10 DE ABRIL DEL 2023,


SANTIAGO DE LOS CABALLEROS,
REPÚBLICA DOMINICANA.
INTRODUCCIÓN:
La historia de conocimiento de la óptica del astigmatismo es corta. Este defecto fue
reconocido por primera vez por Thomas Young (1801), quien encontró que tenía 3.94 D de
miopía en el meridiano vertical y 5.62 D en el horizontal. George Biddeel Airy (1827) siguió
durante 22 años los cambios astigmáticos que ocurrían en sus ojos y en 1849 el Rev. Dr.
Whewall le sugirió el nombre de astigmatismo
El astigmatismo es un error refractivo habitual que se origina a raíz de una imperfección en
la curvatura del ojo. En los ojos normales, la córnea (la parte frontal de la superficie del ojo)
y el cristalino son parejos y uniformes en todas las direcciones.

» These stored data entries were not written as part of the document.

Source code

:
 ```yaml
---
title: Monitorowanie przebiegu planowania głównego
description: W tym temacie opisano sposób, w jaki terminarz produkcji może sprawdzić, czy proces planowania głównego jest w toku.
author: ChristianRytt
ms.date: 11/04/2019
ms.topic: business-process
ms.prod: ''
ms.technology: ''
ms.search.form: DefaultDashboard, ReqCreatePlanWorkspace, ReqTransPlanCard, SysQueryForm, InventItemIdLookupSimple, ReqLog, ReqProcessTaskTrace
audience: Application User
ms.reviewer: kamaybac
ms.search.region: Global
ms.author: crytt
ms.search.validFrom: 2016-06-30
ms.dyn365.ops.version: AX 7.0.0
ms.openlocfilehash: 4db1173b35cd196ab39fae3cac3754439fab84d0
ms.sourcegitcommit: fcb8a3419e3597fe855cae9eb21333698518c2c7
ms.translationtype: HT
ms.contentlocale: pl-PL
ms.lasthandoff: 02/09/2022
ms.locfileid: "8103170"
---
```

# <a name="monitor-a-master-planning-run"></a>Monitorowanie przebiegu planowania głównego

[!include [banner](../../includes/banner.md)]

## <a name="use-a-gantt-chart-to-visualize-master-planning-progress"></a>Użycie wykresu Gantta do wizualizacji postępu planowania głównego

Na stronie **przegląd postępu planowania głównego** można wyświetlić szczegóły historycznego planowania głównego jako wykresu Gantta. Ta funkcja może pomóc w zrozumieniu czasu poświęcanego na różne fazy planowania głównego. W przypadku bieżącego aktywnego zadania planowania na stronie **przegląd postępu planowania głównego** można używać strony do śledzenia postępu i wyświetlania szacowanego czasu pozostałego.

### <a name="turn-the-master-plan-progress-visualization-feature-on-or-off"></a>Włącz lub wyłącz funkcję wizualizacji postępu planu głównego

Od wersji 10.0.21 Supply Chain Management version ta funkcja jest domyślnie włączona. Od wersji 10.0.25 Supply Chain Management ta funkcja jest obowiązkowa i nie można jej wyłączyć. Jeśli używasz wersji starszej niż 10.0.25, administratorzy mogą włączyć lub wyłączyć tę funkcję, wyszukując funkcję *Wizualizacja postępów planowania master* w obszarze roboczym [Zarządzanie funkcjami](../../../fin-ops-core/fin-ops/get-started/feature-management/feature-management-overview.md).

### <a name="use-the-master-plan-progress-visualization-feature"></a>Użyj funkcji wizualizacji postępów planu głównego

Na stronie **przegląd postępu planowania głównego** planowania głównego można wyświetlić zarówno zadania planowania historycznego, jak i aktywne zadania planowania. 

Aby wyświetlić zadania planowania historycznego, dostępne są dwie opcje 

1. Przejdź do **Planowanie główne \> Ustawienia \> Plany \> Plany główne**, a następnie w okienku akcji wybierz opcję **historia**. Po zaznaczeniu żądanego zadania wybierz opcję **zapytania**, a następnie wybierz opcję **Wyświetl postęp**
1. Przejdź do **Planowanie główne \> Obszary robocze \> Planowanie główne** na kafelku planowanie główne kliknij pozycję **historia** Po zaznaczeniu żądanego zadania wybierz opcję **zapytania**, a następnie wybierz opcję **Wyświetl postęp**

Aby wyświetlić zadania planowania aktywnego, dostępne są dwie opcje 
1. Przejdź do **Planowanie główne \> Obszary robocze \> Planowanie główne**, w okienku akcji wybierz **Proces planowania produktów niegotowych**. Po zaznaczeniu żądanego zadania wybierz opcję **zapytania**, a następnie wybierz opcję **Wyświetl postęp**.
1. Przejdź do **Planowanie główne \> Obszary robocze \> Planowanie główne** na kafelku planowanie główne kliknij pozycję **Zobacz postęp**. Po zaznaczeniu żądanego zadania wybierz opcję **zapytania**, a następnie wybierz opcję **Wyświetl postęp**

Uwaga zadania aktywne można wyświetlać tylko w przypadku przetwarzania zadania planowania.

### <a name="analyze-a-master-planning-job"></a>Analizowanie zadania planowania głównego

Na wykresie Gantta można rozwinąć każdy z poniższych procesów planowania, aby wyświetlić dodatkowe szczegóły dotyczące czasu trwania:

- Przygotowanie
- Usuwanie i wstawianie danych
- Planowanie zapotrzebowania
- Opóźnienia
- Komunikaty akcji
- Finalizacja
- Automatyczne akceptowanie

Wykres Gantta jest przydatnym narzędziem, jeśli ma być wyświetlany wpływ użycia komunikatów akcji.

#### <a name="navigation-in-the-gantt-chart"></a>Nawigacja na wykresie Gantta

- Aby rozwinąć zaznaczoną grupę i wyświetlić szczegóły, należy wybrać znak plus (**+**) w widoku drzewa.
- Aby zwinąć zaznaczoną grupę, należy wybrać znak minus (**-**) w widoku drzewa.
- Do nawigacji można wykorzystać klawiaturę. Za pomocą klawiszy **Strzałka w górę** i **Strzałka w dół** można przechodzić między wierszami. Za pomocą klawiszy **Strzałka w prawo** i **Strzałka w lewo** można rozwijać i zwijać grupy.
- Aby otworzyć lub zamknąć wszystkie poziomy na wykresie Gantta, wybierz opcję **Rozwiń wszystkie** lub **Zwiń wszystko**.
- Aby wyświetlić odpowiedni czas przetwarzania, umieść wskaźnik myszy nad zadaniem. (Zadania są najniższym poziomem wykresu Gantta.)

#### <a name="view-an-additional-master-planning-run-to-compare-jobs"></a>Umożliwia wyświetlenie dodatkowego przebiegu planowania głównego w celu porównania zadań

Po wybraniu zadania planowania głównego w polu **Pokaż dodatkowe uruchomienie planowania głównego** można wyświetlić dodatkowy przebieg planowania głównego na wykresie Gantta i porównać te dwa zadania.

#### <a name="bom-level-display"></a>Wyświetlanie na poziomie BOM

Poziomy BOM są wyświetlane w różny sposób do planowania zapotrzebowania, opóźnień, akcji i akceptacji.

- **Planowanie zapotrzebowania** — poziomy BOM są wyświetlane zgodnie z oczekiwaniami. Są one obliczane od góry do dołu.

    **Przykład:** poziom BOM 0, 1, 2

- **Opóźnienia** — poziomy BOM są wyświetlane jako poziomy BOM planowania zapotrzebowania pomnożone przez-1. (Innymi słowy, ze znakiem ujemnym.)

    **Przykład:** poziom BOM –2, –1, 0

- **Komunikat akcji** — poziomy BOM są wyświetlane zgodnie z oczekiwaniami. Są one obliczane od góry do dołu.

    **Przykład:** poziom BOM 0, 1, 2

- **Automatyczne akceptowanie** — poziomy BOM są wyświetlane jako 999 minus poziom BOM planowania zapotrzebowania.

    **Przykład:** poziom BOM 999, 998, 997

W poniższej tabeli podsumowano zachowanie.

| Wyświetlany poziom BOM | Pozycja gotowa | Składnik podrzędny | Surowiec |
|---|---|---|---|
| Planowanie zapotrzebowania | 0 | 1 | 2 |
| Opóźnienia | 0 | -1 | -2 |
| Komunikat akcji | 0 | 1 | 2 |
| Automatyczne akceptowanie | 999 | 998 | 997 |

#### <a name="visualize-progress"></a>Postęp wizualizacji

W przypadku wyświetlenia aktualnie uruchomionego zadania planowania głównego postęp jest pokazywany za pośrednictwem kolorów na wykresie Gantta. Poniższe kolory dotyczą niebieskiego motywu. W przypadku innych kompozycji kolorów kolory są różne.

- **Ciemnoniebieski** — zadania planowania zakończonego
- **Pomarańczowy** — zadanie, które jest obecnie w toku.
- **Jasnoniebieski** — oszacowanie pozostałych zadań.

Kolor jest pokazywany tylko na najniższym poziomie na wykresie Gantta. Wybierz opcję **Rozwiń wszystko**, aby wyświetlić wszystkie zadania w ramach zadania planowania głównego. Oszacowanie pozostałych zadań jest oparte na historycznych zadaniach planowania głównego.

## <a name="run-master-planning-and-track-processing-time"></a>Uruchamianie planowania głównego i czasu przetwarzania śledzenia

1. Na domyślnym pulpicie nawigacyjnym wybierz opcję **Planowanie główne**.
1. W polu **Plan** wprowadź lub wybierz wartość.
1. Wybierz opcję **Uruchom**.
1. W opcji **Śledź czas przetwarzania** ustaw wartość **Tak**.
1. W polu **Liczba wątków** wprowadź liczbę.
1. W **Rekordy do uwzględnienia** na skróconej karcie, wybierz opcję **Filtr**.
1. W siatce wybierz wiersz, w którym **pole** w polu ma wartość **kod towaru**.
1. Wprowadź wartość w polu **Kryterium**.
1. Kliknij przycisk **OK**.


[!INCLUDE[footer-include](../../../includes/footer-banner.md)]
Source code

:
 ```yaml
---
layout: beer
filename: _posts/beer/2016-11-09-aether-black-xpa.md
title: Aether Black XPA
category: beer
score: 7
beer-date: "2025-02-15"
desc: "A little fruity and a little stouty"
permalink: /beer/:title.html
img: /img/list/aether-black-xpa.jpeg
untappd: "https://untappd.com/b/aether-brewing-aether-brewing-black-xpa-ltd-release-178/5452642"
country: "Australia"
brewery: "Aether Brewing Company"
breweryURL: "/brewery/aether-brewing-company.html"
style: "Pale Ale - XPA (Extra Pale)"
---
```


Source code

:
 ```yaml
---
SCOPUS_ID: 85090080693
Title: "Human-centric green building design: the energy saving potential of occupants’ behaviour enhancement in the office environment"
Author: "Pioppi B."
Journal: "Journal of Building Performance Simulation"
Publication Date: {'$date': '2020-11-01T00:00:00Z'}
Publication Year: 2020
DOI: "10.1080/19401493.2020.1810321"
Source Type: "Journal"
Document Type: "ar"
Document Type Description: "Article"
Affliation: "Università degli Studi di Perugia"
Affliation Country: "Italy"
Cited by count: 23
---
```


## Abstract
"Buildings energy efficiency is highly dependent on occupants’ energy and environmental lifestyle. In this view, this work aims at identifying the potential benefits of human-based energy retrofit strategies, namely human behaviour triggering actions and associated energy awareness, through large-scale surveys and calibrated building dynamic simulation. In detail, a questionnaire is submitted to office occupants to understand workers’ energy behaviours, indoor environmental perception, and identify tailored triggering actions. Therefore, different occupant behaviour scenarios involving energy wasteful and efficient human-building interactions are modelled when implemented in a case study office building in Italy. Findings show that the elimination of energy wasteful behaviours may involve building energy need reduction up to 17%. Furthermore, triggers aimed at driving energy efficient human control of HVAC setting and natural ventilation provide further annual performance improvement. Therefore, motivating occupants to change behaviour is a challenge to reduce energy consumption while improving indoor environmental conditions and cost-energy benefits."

En los ojos con astigmatismo,
la córnea o el cristalino tienen una forma irregular en algunas áreas, lo que causa visión
borrosa. El astigmatismo no es una enfermedad ocular; simplemente consiste en una
variación en la forma del ojo.
En el ojo humano, la córnea concentra las imágenes refractando la luz que ingresa al ojo
sobre la retina (parte posterior del ojo). En un ojo con forma ideal, la córnea goza de una
curvatura pareja y uniforme y tiene la forma de un balón redondo. En los ojos con
astigmatismo, la córnea presenta una forma más ovalada (como un balón de fútbol
americano); eso hace que la luz se disperse al pasar. El resultado es una imagen borrosa en
la retina que les dificulta la visión a cualquier distancia a las personas con astigmatismo.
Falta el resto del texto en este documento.